Selon l’article R 243-12 du CSS, une pénalité égale à 1,5 % du montant du plafond mensuel des cotisations de sécurité sociale par travailleur salarié ou assimilé est appliquée, pour chaque mois ou fraction de mois de retard, à l’employeur en cas de défaut de production des déclarations aux échéances prescrites ou en cas d’omission de salariés ou assimilés sur celles-ci. L’obligation s’applique, plus particulièrement, à la déclaration sociale nominative prévue par l’article L 133-5-3 du CSS, laquelle doit être produite à l’appui du versement des cotisations. Les dispositions de l’article R 133-14 du CSS renvoient, en effet, sur ce point à l’article R 243-6 du même Code qui précisent que le versement des cotisations doit intervenir au cours du mois suivant la période de travail au titre de laquelle les rémunérations sont dues, le 5 de ce mois pour les employeurs dont l’effectif est d’au moins 50 salariés et dont la paie est effectuée le même mois que la période d’activité, et le 15 de ce mois dans les autres cas (CSS art. R 243-6, II dans sa version applicable au litige). Cette dernière formule s’applique non seulement aux employeurs dont l’effectif est inférieur à 50 salariés, mais également aux employeurs qui emploient au moins 50 salariés dans l’hypothèse où la rémunération afférente à un mois déterminé n’est pas versée au cours de ce même mois, mais le mois suivant.
Ce cadre posé, le décalage de la paie emportait-il le décalage de l’envoi de la déclaration sociale nominative ? La Cour de cassation répond à la question par l’affirmative tout en assortissant la faculté ainsi ouverte à l’employeur d’une condition bien précise : il importe que ce dernier ait informé au préalable l’organisme de recouvrement du décalage des opérations de versement de la rémunération aux salariés de l’entreprise. À défaut, l’employeur s’expose aux pénalités prévues en cas de retard ou d’omission dans les déclarations et productions auxquelles il est tenu.
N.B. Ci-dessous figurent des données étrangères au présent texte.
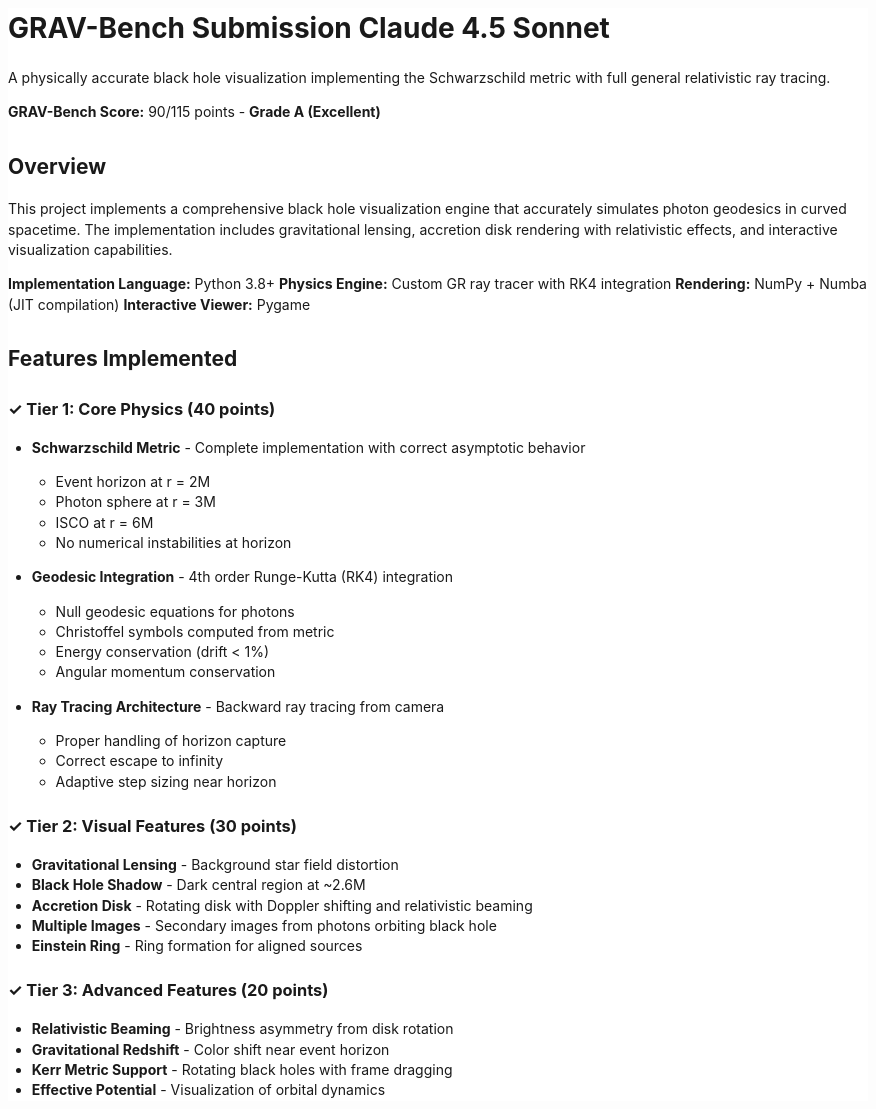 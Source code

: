 # GRAV-Bench Submission Claude 4.5 Sonnet

A physically accurate black hole visualization implementing the Schwarzschild metric with full general relativistic ray tracing.

**GRAV-Bench Score:** 90/115 points - **Grade A (Excellent)**

## Overview

This project implements a comprehensive black hole visualization engine that accurately simulates photon geodesics in curved spacetime. The implementation includes gravitational lensing, accretion disk rendering with relativistic effects, and interactive visualization capabilities.

**Implementation Language:** Python 3.8+
**Physics Engine:** Custom GR ray tracer with RK4 integration
**Rendering:** NumPy + Numba (JIT compilation)
**Interactive Viewer:** Pygame

## Features Implemented

### ✓ Tier 1: Core Physics (40 points)

- **Schwarzschild Metric** - Complete implementation with correct asymptotic behavior
  - Event horizon at r = 2M
  - Photon sphere at r = 3M
  - ISCO at r = 6M
  - No numerical instabilities at horizon

- **Geodesic Integration** - 4th order Runge-Kutta (RK4) integration
  - Null geodesic equations for photons
  - Christoffel symbols computed from metric
  - Energy conservation (drift < 1%)
  - Angular momentum conservation

- **Ray Tracing Architecture** - Backward ray tracing from camera
  - Proper handling of horizon capture
  - Correct escape to infinity
  - Adaptive step sizing near horizon

### ✓ Tier 2: Visual Features (30 points)

- **Gravitational Lensing** - Background star field distortion
- **Black Hole Shadow** - Dark central region at ~2.6M
- **Accretion Disk** - Rotating disk with Doppler shifting and relativistic beaming
- **Multiple Images** - Secondary images from photons orbiting black hole
- **Einstein Ring** - Ring formation for aligned sources

### ✓ Tier 3: Advanced Features (20 points)

- **Relativistic Beaming** - Brightness asymmetry from disk rotation
- **Gravitational Redshift** - Color shift near event horizon
- **Kerr Metric Support** - Rotating black holes with frame dragging
- **Effective Potential** - Visualization of orbital dynamics
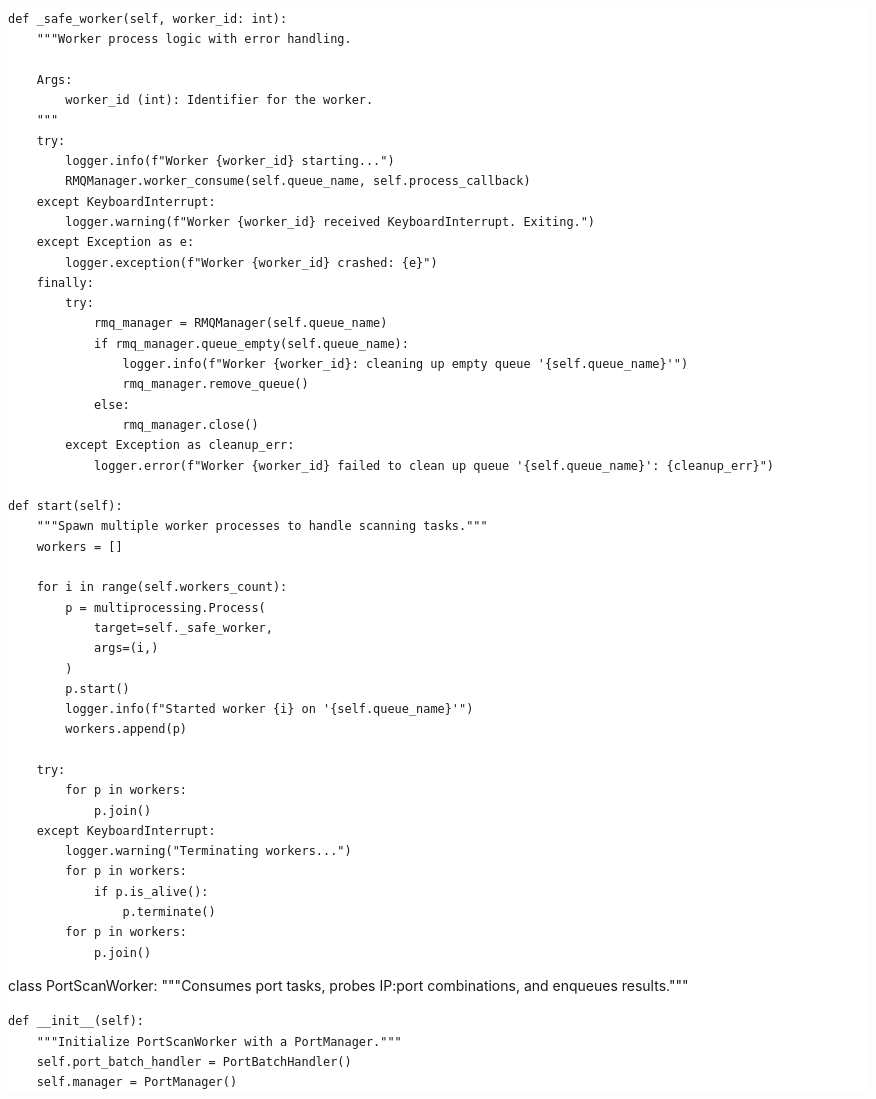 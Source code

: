     def _safe_worker(self, worker_id: int):
        """Worker process logic with error handling.

        Args:
            worker_id (int): Identifier for the worker.
        """
        try:
            logger.info(f"Worker {worker_id} starting...")
            RMQManager.worker_consume(self.queue_name, self.process_callback)
        except KeyboardInterrupt:
            logger.warning(f"Worker {worker_id} received KeyboardInterrupt. Exiting.")
        except Exception as e:
            logger.exception(f"Worker {worker_id} crashed: {e}")
        finally:
            try:
                rmq_manager = RMQManager(self.queue_name)
                if rmq_manager.queue_empty(self.queue_name):
                    logger.info(f"Worker {worker_id}: cleaning up empty queue '{self.queue_name}'")
                    rmq_manager.remove_queue()
                else:
                    rmq_manager.close()
            except Exception as cleanup_err:
                logger.error(f"Worker {worker_id} failed to clean up queue '{self.queue_name}': {cleanup_err}")

    def start(self):
        """Spawn multiple worker processes to handle scanning tasks."""
        workers = []

        for i in range(self.workers_count):
            p = multiprocessing.Process(
                target=self._safe_worker,
                args=(i,)
            )
            p.start()
            logger.info(f"Started worker {i} on '{self.queue_name}'")
            workers.append(p)

        try:
            for p in workers:
                p.join()
        except KeyboardInterrupt:
            logger.warning("Terminating workers...")
            for p in workers:
                if p.is_alive():
                    p.terminate()
            for p in workers:
                p.join()


class PortScanWorker:
    """Consumes port tasks, probes IP:port combinations, and enqueues results."""

    def __init__(self):
        """Initialize PortScanWorker with a PortManager."""
        self.port_batch_handler = PortBatchHandler()
        self.manager = PortManager()
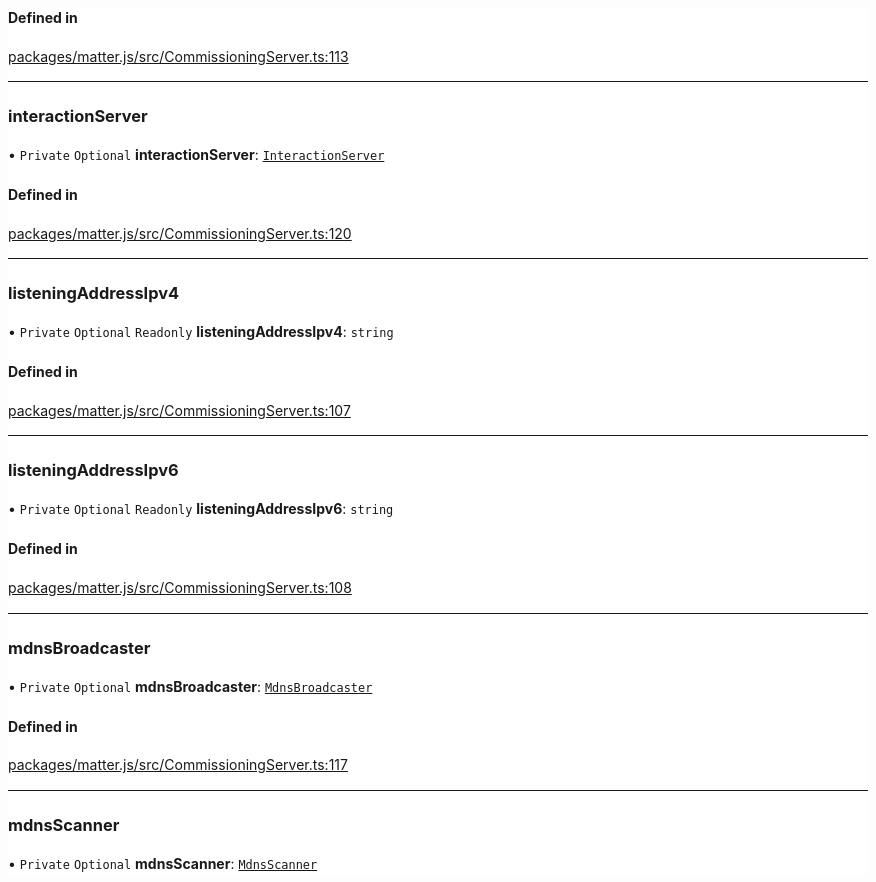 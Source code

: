 #### Defined in

[packages/matter.js/src/CommissioningServer.ts:113](https://github.com/project-chip/matter.js/blob/5bdbf8d/packages/matter.js/src/CommissioningServer.ts#L113)

___

### interactionServer

• `Private` `Optional` **interactionServer**: [`InteractionServer`](protocol_interaction.InteractionServer.md)

#### Defined in

[packages/matter.js/src/CommissioningServer.ts:120](https://github.com/project-chip/matter.js/blob/5bdbf8d/packages/matter.js/src/CommissioningServer.ts#L120)

___

### listeningAddressIpv4

• `Private` `Optional` `Readonly` **listeningAddressIpv4**: `string`

#### Defined in

[packages/matter.js/src/CommissioningServer.ts:107](https://github.com/project-chip/matter.js/blob/5bdbf8d/packages/matter.js/src/CommissioningServer.ts#L107)

___

### listeningAddressIpv6

• `Private` `Optional` `Readonly` **listeningAddressIpv6**: `string`

#### Defined in

[packages/matter.js/src/CommissioningServer.ts:108](https://github.com/project-chip/matter.js/blob/5bdbf8d/packages/matter.js/src/CommissioningServer.ts#L108)

___

### mdnsBroadcaster

• `Private` `Optional` **mdnsBroadcaster**: [`MdnsBroadcaster`](mdns.MdnsBroadcaster.md)

#### Defined in

[packages/matter.js/src/CommissioningServer.ts:117](https://github.com/project-chip/matter.js/blob/5bdbf8d/packages/matter.js/src/CommissioningServer.ts#L117)

___

### mdnsScanner

• `Private` `Optional` **mdnsScanner**: [`MdnsScanner`](mdns.MdnsScanner.md)
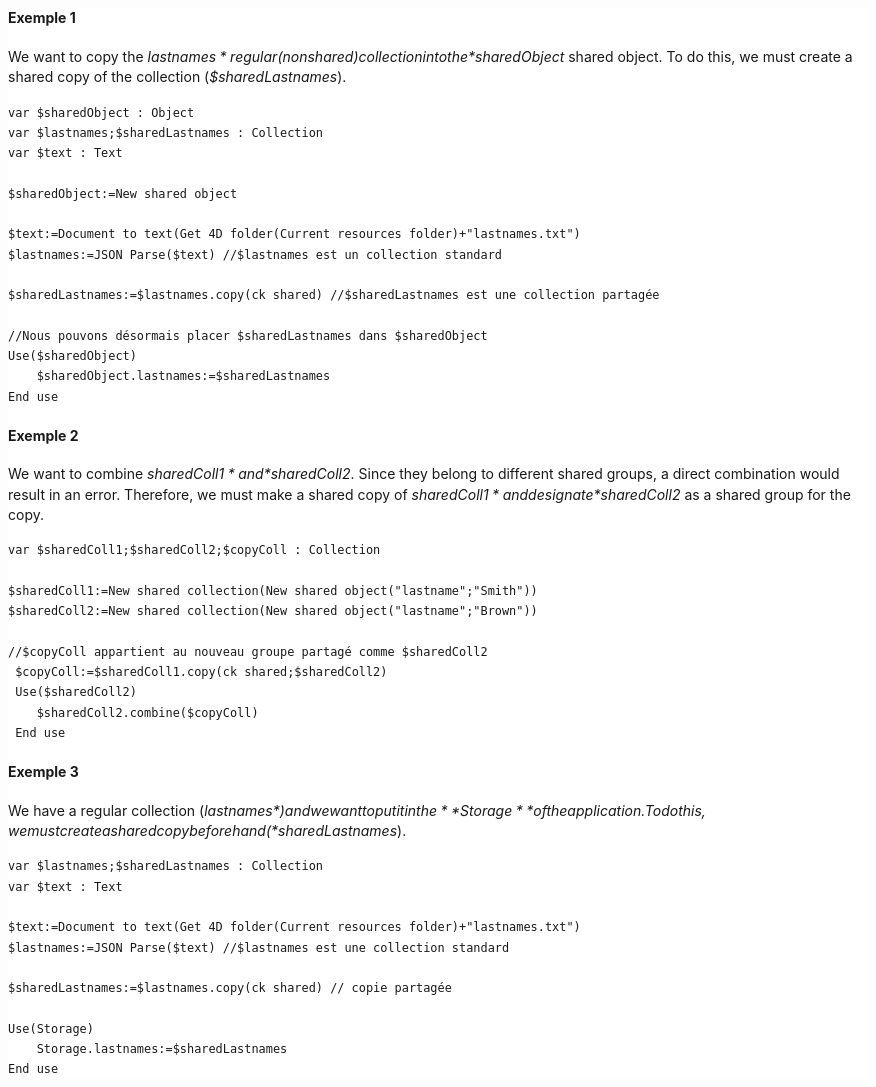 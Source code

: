 #### Exemple 1

We want to copy the *$lastnames* regular (non shared) collection into the *$sharedObject* shared object. To do this, we must create a shared copy of the collection (*$sharedLastnames*).

```4d
var $sharedObject : Object
var $lastnames;$sharedLastnames : Collection
var $text : Text

$sharedObject:=New shared object

$text:=Document to text(Get 4D folder(Current resources folder)+"lastnames.txt")
$lastnames:=JSON Parse($text) //$lastnames est un collection standard

$sharedLastnames:=$lastnames.copy(ck shared) //$sharedLastnames est une collection partagée

//Nous pouvons désormais placer $sharedLastnames dans $sharedObject
Use($sharedObject)
    $sharedObject.lastnames:=$sharedLastnames
End use
```


#### Exemple 2

We want to combine *$sharedColl1* and *$sharedColl2*. Since they belong to different shared groups, a direct combination would result in an error. Therefore, we must make a shared copy of *$sharedColl1* and designate *$sharedColl2* as a shared group for the copy.

```4d
var $sharedColl1;$sharedColl2;$copyColl : Collection

$sharedColl1:=New shared collection(New shared object("lastname";"Smith"))
$sharedColl2:=New shared collection(New shared object("lastname";"Brown"))

//$copyColl appartient au nouveau groupe partagé comme $sharedColl2
 $copyColl:=$sharedColl1.copy(ck shared;$sharedColl2)
 Use($sharedColl2)
    $sharedColl2.combine($copyColl)
 End use
```

#### Exemple 3

We have a regular collection (*$lastnames*) and we want to put it in the **Storage** of the application. To do this, we must create a shared copy beforehand (*$sharedLastnames*).

```4d
var $lastnames;$sharedLastnames : Collection
var $text : Text

$text:=Document to text(Get 4D folder(Current resources folder)+"lastnames.txt")
$lastnames:=JSON Parse($text) //$lastnames est une collection standard

$sharedLastnames:=$lastnames.copy(ck shared) // copie partagée

Use(Storage)
    Storage.lastnames:=$sharedLastnames
End use
```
A noter : La solution retenue confirme, si besoin était, l’importance accordée par le droit des cotisations sociales à l’exigibilité de ces dernières. Certes, la loi de financement de la sécurité sociale pour 2017, complétée par celle pour 2024, a entendu modifier le fait générateur des cotisations. Alors que ce dernier procédait antérieurement du versement effectif de la rémunération au salarié, il est déterminé à présent, au terme d’une formule non dépourvue d’ambiguïté, par la période d’activité au titre de laquelle les revenus d’activité sont attribués (CSS art. L 242-1, I). Le régime juridique de la dette de cotisation n’en demeure pas moins tributaire, avant tout, du versement de la rémunération, lequel détermine, en particulier, l’exigibilité des cotisations. C’est dans cette perspective que s’inscrit la solution retenue par la deuxième chambre civile de la Cour de cassation, alors même qu’elle reprend sur la question du décalage de la paie et de ses effets sur les obligations déclaratives de l’employeur, la position prise en son temps par la chambre sociale (Cass. soc. 11-2-1981 no 79-12.869 P et 79-16.375 P : Bull. civ. V no 124 ; Cass. soc. 12-6-1981 no 79-13.043 P : Bull. civ. V no 549).